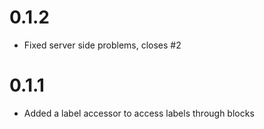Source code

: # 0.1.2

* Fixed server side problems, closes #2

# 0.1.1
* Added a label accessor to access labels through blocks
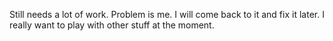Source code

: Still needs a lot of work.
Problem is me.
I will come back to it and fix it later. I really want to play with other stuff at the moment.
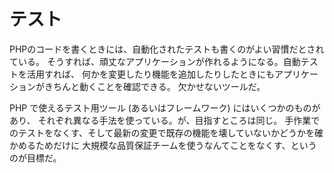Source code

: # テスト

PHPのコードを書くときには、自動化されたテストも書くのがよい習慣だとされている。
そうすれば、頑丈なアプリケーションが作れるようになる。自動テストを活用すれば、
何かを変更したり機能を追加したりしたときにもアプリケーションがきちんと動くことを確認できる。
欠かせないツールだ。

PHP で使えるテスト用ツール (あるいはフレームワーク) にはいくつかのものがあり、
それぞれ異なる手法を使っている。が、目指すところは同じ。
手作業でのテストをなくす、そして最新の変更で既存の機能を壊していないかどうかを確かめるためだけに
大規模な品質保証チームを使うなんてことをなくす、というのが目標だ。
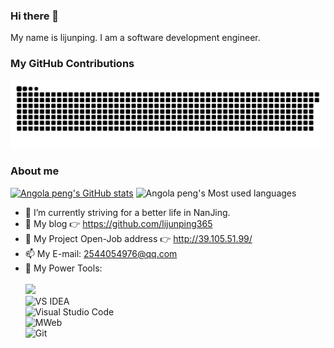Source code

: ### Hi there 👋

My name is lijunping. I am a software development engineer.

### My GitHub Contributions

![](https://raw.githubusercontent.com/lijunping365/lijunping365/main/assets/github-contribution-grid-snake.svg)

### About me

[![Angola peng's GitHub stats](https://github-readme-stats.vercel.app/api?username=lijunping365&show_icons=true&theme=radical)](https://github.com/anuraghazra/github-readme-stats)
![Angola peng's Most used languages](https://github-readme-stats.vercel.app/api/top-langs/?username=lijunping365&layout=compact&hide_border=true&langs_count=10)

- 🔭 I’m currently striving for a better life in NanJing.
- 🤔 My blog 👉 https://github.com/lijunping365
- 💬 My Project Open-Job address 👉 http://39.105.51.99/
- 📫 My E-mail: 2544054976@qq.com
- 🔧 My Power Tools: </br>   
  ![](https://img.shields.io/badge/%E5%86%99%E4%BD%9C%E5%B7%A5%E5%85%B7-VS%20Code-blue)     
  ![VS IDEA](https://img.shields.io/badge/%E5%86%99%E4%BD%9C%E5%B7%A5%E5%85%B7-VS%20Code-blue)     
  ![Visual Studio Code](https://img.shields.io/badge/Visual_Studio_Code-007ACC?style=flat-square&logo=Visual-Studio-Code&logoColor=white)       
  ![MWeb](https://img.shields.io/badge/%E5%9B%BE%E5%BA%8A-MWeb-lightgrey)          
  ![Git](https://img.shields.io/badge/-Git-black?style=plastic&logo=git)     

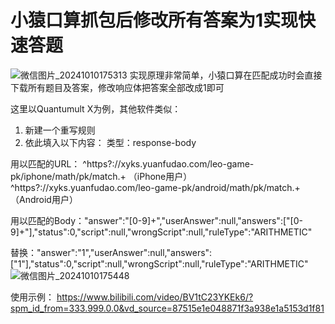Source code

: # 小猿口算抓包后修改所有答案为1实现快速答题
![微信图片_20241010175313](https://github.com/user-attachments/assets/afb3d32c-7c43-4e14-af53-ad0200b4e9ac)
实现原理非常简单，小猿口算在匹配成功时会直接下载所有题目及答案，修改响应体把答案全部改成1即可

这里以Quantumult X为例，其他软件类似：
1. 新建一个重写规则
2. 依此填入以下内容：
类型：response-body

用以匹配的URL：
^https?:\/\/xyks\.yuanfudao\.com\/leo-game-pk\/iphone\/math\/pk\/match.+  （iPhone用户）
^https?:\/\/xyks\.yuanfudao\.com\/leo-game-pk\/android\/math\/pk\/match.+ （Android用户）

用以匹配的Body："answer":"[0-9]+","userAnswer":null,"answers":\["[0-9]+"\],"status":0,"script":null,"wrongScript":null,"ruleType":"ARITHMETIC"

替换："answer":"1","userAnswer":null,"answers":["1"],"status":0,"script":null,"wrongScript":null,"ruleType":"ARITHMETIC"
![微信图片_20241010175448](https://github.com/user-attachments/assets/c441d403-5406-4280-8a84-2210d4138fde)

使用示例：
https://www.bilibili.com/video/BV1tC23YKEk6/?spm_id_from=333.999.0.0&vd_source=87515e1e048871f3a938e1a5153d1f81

::::

Once every line of the material holding the word "xyks" has been counted, report the total and nothing more.

FINISHED TASK:
2